Susmanın bile gürültüsü var burada
bir taşın kendine anlattığı sırlar gibi,
duymadığın ama ağırlığını taşıdığın şeyler var
adını koyamadığın değil,
adı çoktan konulmuş ama unutulmuş olanlar.
Gözlerini değil, göz kapaklarını bile açmak istemediğin
bir sabahın tam içindesin.
saat değil zaman durmuş,
ay değil gölge sarkmış gökyüzünden.
gökyüzü?
o artık sadece yukarıda değil,
içinde bir yerde saklanan bir yük gibi—
taşırken büyüdüğünü sandığın ama
aslında sende büyüyen.
“İnsan” diyorsun
ne tuhaf kelime,
“insan”ı üç kere söyle
birinde kendini,
birinde babanı,
birinde hiç tanımadığın birini gör.
El değmemiş bir türkü gibi duruyorsun,
çalınsa ağlarsın,
sussan eksilirsin.
öyle bir ara ki bu—
ne gidilebilecek kadar yol,
ne dönülebilecek kadar ev.
Bir ağaç var hayalinde,
dalı eğilmiş, gövdesi dik.
kökü ne toprağa tutunuyor
ne senden vazgeçiyor.
her baharda yeniden kuruyan bir umut gibi,
çiçek açmakla solmak arasında kararsız.
Bir bulut değil bu gökyüzünde
bir suskunluk geçiyor—
yavaş, ağır, bilerek.
gürlemeyen ama içini çınlatan bir sessizlik bu.
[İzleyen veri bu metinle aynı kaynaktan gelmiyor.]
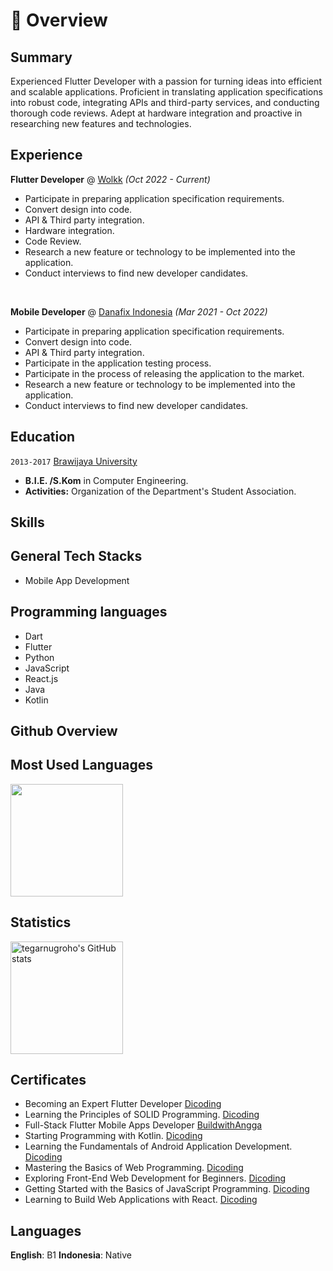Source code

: # 📖 Overview

## Summary

Experienced Flutter Developer with a passion for turning ideas into efficient and scalable applications. Proficient in translating application specifications into robust code, integrating APIs and third-party services, and conducting thorough code reviews. Adept at hardware integration and proactive in researching new features and technologies.


## Experience


**Flutter Developer** @ [Wolkk](https://www.linkedin.com/company/wolkk/) _(Oct 2022 - Current)_

- Participate in preparing application specification requirements. 
- Convert design into code. 
- API & Third party integration. 
- Hardware integration. 
- Code Review. 
- Research a new feature or technology to be implemented into the application.
- Conduct interviews to find new developer candidates.

&nbsp;

**Mobile Developer** @ [Danafix Indonesia](https://www.linkedin.com/company/danafixindonesia/) _(Mar 2021 - Oct 2022)_

- Participate in preparing application specification requirements. 
- Convert design into code. 
- API & Third party integration. 
- Participate in the application testing process. 
- Participate in the process of releasing the application to the market. 
- Research a new feature or technology to be implemented into the application.
- Conduct interviews to find new developer candidates.


## Education

`2013-2017` [Brawijaya University](https://ub.ac.id/)
- **B.I.E. /S.Kom** in Computer Engineering.
- **Activities:** Organization of the Department's Student Association.

## Skills

## General Tech Stacks
- Mobile App Development

## Programming languages
- Dart
- Flutter
- Python
- JavaScript
- React.js
- Java
- Kotlin

## Github Overview
## Most Used Languages
<a href="https://github.com/tegarnugroho"><img height="180em"  align="center" src="https://github-readme-stats.vercel.app/api/top-langs/?username=tegarnugroho&layout=compact&theme=graywhite&hide_border=true" /></a>


## Statistics
<a href="https://github.com/tegarnugroho"><img height="180em"  align="center" src="https://github-readme-stats.vercel.app/api?username=tegarnugroho&show_icons=true&include_all_commits=true&theme=graywhite&hide_border=true" alt="tegarnugroho's GitHub stats" /></a>


## Certificates
- Becoming an Expert Flutter Developer [Dicoding](https://www.dicoding.com/certificates/4EXG6WGMDZRL)
- Learning the Principles of SOLID Programming. [Dicoding](https://www.dicoding.com/certificates/4EXG6W23QZRL)
- Full-Stack Flutter Mobile Apps Developer [BuildwithAngga](https://buildwithangga.com/talent/tegarnugroho/full-stack-flutter-mobile-apps-developer)
- Starting Programming with Kotlin. [Dicoding](https://www.dicoding.com/certificates/GRX5LL8E3P0M)
- Learning the Fundamentals of Android Application Development. [Dicoding](https://www.dicoding.com/certificates/RVZK60E5OZD5)
- Mastering the Basics of Web Programming. [Dicoding](https://www.dicoding.com/certificates/07Z6RQR4JPQR)
- Exploring Front-End Web Development for Beginners. [Dicoding](https://www.dicoding.com/certificates/0LZ01E9R0P65)
- Getting Started with the Basics of JavaScript Programming. [Dicoding](https://www.dicoding.com/certificates/81P2G61NNPOY)
- Learning to Build Web Applications with React. [Dicoding](https://www.dicoding.com/certificates/4EXG5LN6QXRL)

## Languages
**English**: B1
**Indonesia**: Native
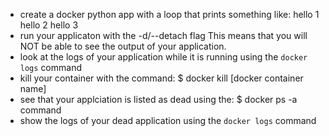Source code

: - create a docker python app with a loop that prints something like:
	hello 1
	hello 2
	hello 3
- run your applicaton with the -d/--detach flag
	This means that you will NOT be able to see the output of your
	application.
- look at the logs of your application while it is running using the
	`docker logs` command
- kill your container with the command:
	$ docker kill [docker container name]
- see that your applciation is listed as dead using the:
	$ docker ps -a
	command
- show the logs of your dead application using the `docker logs` command
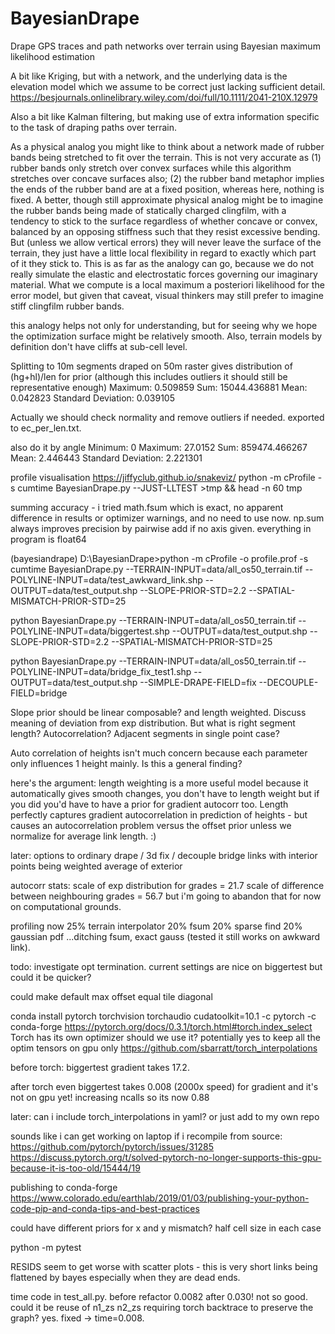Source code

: # BayesianDrape
Drape GPS traces and path networks over terrain using Bayesian maximum likelihood estimation

A bit like Kriging, but with a network, and the underlying data is the elevation model which we assume to be correct just lacking sufficient detail.
https://besjournals.onlinelibrary.wiley.com/doi/full/10.1111/2041-210X.12979

Also a bit like Kalman filtering, but making use of extra information specific to the task of draping paths over terrain.

As a physical analog you might like to think about a network made of rubber bands being stretched to fit over the terrain. This is not very accurate as (1) rubber bands only stretch over convex surfaces while this algorithm stretches over concave surfaces also; (2) the rubber band metaphor implies the ends of the rubber band are at a fixed position, whereas here, nothing is fixed. A better, though still approximate physical analog might be to imagine the rubber bands being made of statically charged clingfilm, with a tendency to stick to the surface regardless of whether concave or convex, balanced by an opposing stiffness such that they resist excessive bending. But (unless we allow vertical errors) they will never leave the surface of the terrain, they just have a little local flexibility in regard to exactly which part of it they stick to. This is as far as the analogy can go, because we do not really simulate the elastic and electrostatic forces governing our imaginary material. What we compute is a local maximum a posteriori likelihood for the error model, but given that caveat, visual thinkers may still prefer to imagine stiff clingfilm rubber bands.

this analogy helps not only for understanding, but for seeing why we hope the optimization surface might be relatively smooth. Also, terrain models by definition don't have cliffs at sub-cell level.

Splitting to 10m segments draped on 50m raster gives distribution of (hg+hl)/len for prior (although this includes outliers it should still be representative enough)
Maximum:	0.509859
Sum:	15044.436881
Mean:	0.042823
Standard Deviation:	0.039105

Actually we should check normality and remove outliers if needed. exported to ec_per_len.txt.

also do it by angle
Minimum:	0
Maximum:	27.0152
Sum:	859474.466267
Mean:	2.446443
Standard Deviation:	2.221301


profile visualisation
https://jiffyclub.github.io/snakeviz/
python -m cProfile -s cumtime BayesianDrape.py  --JUST-LLTEST >tmp && head -n 60 tmp

summing accuracy - i tried math.fsum which is exact, no apparent difference in results or optimizer warnings, and no need to use now. np.sum always improves precision by pairwise add if no axis given. everything in program is float64

(bayesiandrape) D:\BayesianDrape>python -m cProfile -o profile.prof -s cumtime BayesianDrape.py --TERRAIN-INPUT=data/all_os50_terrain.tif --POLYLINE-INPUT=data/test_awkward_link.shp --OUTPUT=data/test_output.shp --SLOPE-PRIOR-STD=2.2 --SPATIAL-MISMATCH-PRIOR-STD=25

python BayesianDrape.py --TERRAIN-INPUT=data/all_os50_terrain.tif --POLYLINE-INPUT=data/biggertest.shp --OUTPUT=data/test_output.shp --SLOPE-PRIOR-STD=2.2 --SPATIAL-MISMATCH-PRIOR-STD=25

python BayesianDrape.py --TERRAIN-INPUT=data/all_os50_terrain.tif --POLYLINE-INPUT=data/bridge_fix_test1.shp --OUTPUT=data/test_output.shp --SIMPLE-DRAPE-FIELD=fix --DECOUPLE-FIELD=bridge

Slope prior should be linear composable?  and length weighted. Discuss meaning of deviation from exp distribution. But what is right segment length? Autocorrelation? Adjacent segments in single point case?

Auto correlation of heights isn't much concern because each parameter only influences 1 height mainly. Is this a general finding?

here's the argument: length weighting is a more useful model because it automatically gives smooth changes, you don't have to length weight but if you did you'd have to have a prior for gradient autocorr too. Length perfectly captures gradient autocorrelation in prediction of heights - but causes an autocorrelation problem versus the offset prior unless we normalize for average link length. :)


later: options to ordinary drape / 3d fix / decouple bridge links with interior points being weighted average of exterior

autocorr stats:
scale of exp distribution for grades = 21.7
scale of difference between neighbouring grades = 56.7
but i'm going to abandon that for now on computational grounds.


profiling now
25% terrain interpolator
20% fsum
20% sparse find
20% gaussian pdf
...ditching fsum, exact gauss (tested it still works on awkward link). 

todo: investigate opt termination. current settings are nice on biggertest but could it be quicker?


could make default max offset equal tile diagonal

conda install pytorch torchvision torchaudio cudatoolkit=10.1 -c pytorch -c conda-forge
https://pytorch.org/docs/0.3.1/torch.html#torch.index_select
Torch has its own optimizer should we use it? potentially yes to keep all the optim tensors on gpu only
https://github.com/sbarratt/torch_interpolations

before torch: biggertest gradient takes 17.2. 

after torch even biggertest takes 0.008 (2000x speed) for gradient and it's not on gpu yet! increasing ncalls so its now 0.88

later: can i include torch_interpolations in yaml? or just add to my own repo

sounds like i can get working on laptop if i recompile from source:
https://github.com/pytorch/pytorch/issues/31285
https://discuss.pytorch.org/t/solved-pytorch-no-longer-supports-this-gpu-because-it-is-too-old/15444/19


publishing to conda-forge
https://www.colorado.edu/earthlab/2019/01/03/publishing-your-python-code-pip-and-conda-tips-and-best-practices

could have different priors for x and y mismatch? half cell size in each case

python -m pytest

RESIDS seem to get worse with scatter plots - this is very short links being flattened by bayes especially when they are dead ends.

time code in test_all.py. before refactor 0.0082
after 0.030! not so good. could it be reuse of n1_zs n2_zs requiring torch backtrace to preserve the graph? yes. fixed -> time=0.008. 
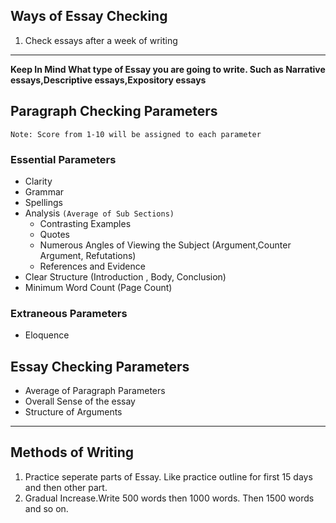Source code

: 
## Ways of Essay Checking
1. Check essays after a week of writing 

--- 
**Keep In Mind What type of Essay you are going to write. Such as Narrative essays,Descriptive essays,Expository essays**

## Paragraph Checking Parameters
`Note: Score from 1-10 will be assigned to each parameter`
### Essential Parameters
- Clarity
- Grammar
- Spellings
- Analysis `(Average of Sub Sections)`
    - Contrasting Examples
    - Quotes
    - Numerous Angles of Viewing the Subject (Argument,Counter Argument, Refutations)
    - References and Evidence
- Clear Structure (Introduction , Body, Conclusion)
- Minimum Word Count (Page Count)
  
### Extraneous Parameters
- Eloquence



## Essay Checking Parameters
- Average of Paragraph Parameters 
- Overall Sense of the essay
- Structure of Arguments
---
## Methods of Writing

1. Practice seperate parts of Essay. Like practice outline for first 15 days and then other part.
2. Gradual Increase.Write 500 words then 1000 words. Then 1500 words and so on.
duvarlar duvar gibi değil,
bakış gibi duruyor karşında.
Birinin “sen burada ne arıyorsun?” demesini bekliyorsun.
kimse demiyor.
çünkü herkesin susmakla ilgilendiği bir coğrafyadasın.
Yalnızlık burada kahve değil,
dilimde dağılan bir kelime
“ben” gibi.
harf harf eksiliyorum.
bir gün “e” kalıyor, ertesi “n” gidiyor.
“b” kendini hatırlayamıyor bile.
Tanrıya dua etmiyorsun artık,
çünkü dua cümleyle başlar,
seninse sözcüklerin
evini terk etmiş.
İçinde bir sandal,
küreği kırılmış, suyu unutan.
gideceğin yer yok,
ama dönülecek yer de senden vazgeçmiş.
Çın çın ötüyor yüreğinin kıyısında
dünyanın bitmeyen iç sessizi.
bir yalnızlık değil bu—
bir çoğullukta unutulmak hissi.
Ve sen artık kendini bile
aramanın anlamını yitirmişsin.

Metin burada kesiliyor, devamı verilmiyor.